En el mismo momento en que articulaba las palabras, Gaia le hizo caso, separó las piernas, cruzadas hasta entonces, y se giró provocativamente de lado, con lo que la falda se le subió un poco. Le lanzó una mirada directa a Anna. Llegándole al alma con aquellos grandes ojos azules. Y luego le guiñó el ojo.

Anna le devolvió el guiño.

Jeremy Clarkson se rio de alguna broma que había soltado Gaia y que a Anna se le pasó por alto. Se mostraba adulador con ella. Pero a Anna no le importaba. No tenía celos de Jeremy Clarkson. No le interesaba lo que pudieran decirse entre ellos, ni lo que pudieran decirles ellos a millones de espectadores.

Lo único que le interesaba era lo que Gaia le respondía a ella. Y su ídolo le estaba respondiendo justo del modo que ella quería.

—Así que empezaste a interesarte en los coches por un novio muy especial que tuviste. Eso es lo que dice tu página web —prosiguió Clarkson—. Un piloto de Fórmula Uno. ¿No sería nuestro Stig?

—No sabemos quién es el nuevo Stig, ¿verdad? —Gaia se rio.

—No, mientras no venda la historia a la prensa, como el último.

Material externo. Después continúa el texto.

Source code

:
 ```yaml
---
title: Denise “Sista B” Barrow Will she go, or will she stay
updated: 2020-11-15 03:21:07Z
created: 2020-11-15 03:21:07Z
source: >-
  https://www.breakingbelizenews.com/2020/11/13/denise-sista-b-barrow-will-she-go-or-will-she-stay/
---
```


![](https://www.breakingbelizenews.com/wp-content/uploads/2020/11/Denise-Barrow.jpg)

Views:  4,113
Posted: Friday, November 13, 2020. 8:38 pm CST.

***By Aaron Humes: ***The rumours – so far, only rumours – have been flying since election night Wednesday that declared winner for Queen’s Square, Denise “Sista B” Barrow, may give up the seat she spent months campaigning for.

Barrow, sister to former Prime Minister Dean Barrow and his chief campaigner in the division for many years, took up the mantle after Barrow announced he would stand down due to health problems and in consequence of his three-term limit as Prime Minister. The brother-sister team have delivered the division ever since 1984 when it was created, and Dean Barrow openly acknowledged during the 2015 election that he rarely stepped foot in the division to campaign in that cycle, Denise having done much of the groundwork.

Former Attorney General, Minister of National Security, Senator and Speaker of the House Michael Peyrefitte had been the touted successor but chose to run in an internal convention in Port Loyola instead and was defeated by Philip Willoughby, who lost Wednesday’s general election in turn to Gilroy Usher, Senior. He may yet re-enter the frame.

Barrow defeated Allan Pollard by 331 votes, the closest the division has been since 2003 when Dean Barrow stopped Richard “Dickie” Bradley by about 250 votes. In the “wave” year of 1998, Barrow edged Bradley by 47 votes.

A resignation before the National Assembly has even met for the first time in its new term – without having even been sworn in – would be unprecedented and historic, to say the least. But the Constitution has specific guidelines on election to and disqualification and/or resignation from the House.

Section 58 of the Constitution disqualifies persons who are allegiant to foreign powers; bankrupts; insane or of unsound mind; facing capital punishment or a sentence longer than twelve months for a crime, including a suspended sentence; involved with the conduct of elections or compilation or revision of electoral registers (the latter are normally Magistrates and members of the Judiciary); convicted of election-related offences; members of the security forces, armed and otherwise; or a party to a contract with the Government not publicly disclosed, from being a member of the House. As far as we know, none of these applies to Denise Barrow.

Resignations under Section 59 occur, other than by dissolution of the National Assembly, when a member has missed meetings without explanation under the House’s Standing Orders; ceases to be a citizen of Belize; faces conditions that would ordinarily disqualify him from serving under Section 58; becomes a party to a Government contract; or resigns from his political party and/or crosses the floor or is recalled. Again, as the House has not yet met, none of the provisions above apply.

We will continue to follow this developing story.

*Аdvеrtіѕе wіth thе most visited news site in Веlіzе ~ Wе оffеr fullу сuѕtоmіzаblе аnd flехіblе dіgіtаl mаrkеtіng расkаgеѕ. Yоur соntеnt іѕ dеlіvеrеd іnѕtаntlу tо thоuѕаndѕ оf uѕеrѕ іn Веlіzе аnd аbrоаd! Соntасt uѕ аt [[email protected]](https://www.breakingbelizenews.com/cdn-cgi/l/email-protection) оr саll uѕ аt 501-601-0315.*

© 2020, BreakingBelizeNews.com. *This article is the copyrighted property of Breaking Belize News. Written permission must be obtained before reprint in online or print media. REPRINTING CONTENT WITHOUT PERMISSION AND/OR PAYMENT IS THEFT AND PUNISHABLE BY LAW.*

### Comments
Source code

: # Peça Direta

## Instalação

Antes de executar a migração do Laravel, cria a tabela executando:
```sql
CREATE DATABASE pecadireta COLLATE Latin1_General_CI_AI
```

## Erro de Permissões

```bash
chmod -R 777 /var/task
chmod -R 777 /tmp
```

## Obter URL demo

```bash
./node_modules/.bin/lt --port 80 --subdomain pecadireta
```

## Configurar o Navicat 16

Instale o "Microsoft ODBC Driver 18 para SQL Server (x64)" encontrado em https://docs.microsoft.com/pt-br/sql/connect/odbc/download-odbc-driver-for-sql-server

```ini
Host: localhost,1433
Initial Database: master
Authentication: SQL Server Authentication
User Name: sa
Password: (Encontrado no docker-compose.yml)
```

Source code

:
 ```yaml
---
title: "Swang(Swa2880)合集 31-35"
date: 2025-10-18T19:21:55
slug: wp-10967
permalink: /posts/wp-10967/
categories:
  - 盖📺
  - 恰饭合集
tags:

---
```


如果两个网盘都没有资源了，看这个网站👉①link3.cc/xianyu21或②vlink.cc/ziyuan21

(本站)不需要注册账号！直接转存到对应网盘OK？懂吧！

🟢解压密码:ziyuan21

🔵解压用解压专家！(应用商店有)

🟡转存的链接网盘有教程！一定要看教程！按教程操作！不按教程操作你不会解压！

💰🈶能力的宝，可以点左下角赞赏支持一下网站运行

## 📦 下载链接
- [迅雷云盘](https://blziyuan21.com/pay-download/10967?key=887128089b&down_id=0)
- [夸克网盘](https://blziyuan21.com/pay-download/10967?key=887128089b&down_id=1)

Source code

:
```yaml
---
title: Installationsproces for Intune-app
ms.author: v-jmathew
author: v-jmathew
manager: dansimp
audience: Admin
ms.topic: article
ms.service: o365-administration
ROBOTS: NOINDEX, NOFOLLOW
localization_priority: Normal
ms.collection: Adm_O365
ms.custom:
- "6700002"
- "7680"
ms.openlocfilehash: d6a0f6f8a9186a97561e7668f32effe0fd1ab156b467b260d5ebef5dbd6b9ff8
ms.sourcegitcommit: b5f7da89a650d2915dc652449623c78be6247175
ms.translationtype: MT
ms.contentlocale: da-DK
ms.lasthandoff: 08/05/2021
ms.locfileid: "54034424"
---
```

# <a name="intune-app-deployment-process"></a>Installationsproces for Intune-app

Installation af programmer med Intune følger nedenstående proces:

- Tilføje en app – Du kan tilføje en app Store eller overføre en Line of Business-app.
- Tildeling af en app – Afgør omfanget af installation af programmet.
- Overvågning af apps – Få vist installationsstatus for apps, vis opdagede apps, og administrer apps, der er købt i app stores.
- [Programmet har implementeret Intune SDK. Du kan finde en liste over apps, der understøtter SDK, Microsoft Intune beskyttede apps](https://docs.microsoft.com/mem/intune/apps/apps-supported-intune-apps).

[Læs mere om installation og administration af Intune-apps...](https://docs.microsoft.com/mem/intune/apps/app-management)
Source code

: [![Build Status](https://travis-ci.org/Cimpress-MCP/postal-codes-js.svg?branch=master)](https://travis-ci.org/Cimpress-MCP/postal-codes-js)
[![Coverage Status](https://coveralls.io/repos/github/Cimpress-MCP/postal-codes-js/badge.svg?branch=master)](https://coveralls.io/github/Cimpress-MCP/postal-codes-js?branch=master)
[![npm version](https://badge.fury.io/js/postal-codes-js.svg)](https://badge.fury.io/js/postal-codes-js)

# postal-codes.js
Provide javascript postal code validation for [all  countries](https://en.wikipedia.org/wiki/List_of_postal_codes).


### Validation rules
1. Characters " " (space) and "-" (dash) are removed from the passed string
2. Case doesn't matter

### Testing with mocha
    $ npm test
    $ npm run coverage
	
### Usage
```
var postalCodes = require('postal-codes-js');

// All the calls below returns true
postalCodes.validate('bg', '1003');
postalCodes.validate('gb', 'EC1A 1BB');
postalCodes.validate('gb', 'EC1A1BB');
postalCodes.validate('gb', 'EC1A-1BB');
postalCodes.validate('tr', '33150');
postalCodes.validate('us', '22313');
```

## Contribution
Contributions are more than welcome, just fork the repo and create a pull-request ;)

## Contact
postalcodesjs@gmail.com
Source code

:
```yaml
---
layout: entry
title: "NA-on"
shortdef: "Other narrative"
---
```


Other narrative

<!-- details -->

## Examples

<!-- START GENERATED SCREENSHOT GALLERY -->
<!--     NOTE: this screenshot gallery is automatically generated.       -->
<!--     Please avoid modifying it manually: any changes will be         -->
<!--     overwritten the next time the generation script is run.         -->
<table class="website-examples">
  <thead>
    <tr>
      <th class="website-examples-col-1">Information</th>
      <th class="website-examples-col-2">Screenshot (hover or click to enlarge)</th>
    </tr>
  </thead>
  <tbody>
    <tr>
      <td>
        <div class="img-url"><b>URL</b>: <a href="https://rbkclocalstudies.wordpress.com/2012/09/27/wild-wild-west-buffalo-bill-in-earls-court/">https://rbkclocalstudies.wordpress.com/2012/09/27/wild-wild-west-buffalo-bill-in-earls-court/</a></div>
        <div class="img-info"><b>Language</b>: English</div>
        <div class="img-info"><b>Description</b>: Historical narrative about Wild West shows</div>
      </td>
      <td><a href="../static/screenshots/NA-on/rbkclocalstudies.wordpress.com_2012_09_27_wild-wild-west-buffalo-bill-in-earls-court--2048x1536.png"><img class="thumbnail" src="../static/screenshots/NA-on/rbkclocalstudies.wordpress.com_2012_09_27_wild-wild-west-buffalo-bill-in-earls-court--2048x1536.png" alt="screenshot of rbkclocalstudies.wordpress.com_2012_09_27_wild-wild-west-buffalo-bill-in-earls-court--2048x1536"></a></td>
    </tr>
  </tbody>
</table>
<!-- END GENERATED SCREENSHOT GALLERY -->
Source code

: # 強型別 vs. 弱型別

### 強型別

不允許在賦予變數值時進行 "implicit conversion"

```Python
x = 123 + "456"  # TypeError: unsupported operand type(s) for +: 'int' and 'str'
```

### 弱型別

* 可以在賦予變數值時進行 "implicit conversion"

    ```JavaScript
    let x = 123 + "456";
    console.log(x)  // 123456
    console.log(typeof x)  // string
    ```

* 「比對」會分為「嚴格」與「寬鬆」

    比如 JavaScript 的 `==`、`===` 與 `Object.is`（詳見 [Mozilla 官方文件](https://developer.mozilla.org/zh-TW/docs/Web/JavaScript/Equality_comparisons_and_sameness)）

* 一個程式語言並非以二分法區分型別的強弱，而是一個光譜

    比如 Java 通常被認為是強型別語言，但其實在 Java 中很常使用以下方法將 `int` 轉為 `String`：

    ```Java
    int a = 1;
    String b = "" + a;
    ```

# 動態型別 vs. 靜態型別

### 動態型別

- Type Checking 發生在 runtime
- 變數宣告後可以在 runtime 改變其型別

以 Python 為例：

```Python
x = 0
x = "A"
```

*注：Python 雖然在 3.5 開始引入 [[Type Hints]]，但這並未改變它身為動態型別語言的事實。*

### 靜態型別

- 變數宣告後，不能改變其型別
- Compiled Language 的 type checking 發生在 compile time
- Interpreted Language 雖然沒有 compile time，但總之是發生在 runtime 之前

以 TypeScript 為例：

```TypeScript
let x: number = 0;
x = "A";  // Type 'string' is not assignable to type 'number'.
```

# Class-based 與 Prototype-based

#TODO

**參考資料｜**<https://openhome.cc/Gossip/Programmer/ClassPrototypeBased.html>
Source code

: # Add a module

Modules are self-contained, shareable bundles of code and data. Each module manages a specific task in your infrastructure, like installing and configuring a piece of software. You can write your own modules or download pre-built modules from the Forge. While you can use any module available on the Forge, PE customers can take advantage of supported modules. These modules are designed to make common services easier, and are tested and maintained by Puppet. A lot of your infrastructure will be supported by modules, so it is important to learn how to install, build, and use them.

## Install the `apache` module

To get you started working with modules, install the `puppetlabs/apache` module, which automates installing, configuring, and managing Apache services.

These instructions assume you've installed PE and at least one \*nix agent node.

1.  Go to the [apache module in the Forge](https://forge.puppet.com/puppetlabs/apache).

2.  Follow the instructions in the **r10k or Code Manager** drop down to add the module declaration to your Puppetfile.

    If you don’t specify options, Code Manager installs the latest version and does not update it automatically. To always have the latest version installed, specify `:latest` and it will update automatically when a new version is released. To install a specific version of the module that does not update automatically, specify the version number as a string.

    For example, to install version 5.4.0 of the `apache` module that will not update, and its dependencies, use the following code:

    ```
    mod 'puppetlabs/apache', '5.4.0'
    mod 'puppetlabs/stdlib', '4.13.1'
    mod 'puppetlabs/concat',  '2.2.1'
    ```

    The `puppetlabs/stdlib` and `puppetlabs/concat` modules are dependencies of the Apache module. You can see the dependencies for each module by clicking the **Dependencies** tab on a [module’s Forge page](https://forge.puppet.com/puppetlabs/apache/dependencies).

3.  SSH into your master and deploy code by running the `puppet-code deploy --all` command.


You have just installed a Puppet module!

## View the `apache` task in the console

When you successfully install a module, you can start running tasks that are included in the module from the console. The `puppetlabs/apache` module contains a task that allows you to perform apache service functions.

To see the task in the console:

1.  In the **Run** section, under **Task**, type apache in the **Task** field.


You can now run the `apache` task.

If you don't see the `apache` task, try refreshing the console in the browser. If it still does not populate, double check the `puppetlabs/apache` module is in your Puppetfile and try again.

—En eso yo no tengo nada que ver —dijo ella, llevándose la mano al pecho—. La gente no debería vender secretos. —Entonces levantó la mano derecha, juntó el pulgar, el dedo medio y el anular, y levantó los otros dos dedos—. El secreto del zorro. Mi zorro furtivo. ¿Te suena? —Era su símbolo personal, la silueta de un zorro, que imitaba el logo que llevaban todos sus artículos de merchandising.

Clarkson volvió a reírse.

Pero Anna no se rio. La rabia se la comía por dentro. Zorro furtivo. Gaia nunca hacía aquel gesto en público. Era su código secreto. El código secreto de las dos.

¿Cómo se le había ocurrido hacer eso?

Los secretos eran sagrados. ¿O es que no lo entendía? No se comparte un gesto secreto con todo el mundo.

Tenía que decírselo. ¡Vaya si se lo diría!